The Council also appealed to the government, including Non-Governmental Organisations, agencies, as well as well-meaning Rivers people to intervene to restore and sustain the laudable gesture, dreams and aspirations of the founding fathers of the polytechnic.

The Chairman of the newly inaugurated Council, Professor Friday B. Sigalo, made this appeal during a tour of facilities at the  Polytechnic, recently.

Accompanied by members of the team, Prof Sigalo emphasised the position of technology, technical and vocational education in sustainable development.

He noted that with the prospects on ground, and the programmes and activities undertaken in the polytechnic, there is no doubt that the institution would add values to the educational system in our society and foster the desired development, if the existing challenges are jointly tackled.

This was contained in a statement signed by Deputy Registrar, Public Relations, Kenpoly,  Innocent Ogbonda-Nwanwu, and made available to The Tide in Port Harcourt.

The chairman who restated the intention of his team of technocrats to ensure that KenPoly enjoys desirable face-lift, said the Council would deliver on its core mandates, accordingly.

Earlier, the Rector, KenPoly Engr. Dr.
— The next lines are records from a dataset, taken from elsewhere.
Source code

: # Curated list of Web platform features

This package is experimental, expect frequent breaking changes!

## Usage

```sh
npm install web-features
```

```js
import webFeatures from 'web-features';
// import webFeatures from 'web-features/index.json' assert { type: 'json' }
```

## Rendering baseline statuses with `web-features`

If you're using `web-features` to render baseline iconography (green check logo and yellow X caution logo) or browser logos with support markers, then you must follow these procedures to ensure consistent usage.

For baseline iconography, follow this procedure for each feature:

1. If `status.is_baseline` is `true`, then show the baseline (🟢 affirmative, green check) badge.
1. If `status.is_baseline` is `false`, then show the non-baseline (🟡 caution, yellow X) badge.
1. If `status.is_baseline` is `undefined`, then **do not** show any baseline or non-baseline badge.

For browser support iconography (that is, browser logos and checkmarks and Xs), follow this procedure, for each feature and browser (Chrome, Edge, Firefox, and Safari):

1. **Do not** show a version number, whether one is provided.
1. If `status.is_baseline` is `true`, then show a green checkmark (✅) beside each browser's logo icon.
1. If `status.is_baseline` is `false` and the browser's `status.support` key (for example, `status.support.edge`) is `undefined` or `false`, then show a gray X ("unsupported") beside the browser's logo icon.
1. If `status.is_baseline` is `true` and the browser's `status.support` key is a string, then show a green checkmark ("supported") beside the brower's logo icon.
Ledum S. Gwarah, commended the appointment of Professor Friday B. Sigalo as Chairman of the KenPoly Governing Council.

He described him and his team as seasoned technocrats and expressed confidence in their ability to succeed.

The Rector pledged the management’s support to the Council to ensure that KenPoly resumes its rightful place in the comity of polytechnics in the country.

Facilities visited by the Governing Council include KenPoly workshops, laboratories, skills acquisition centre, library, hostels and medical centre.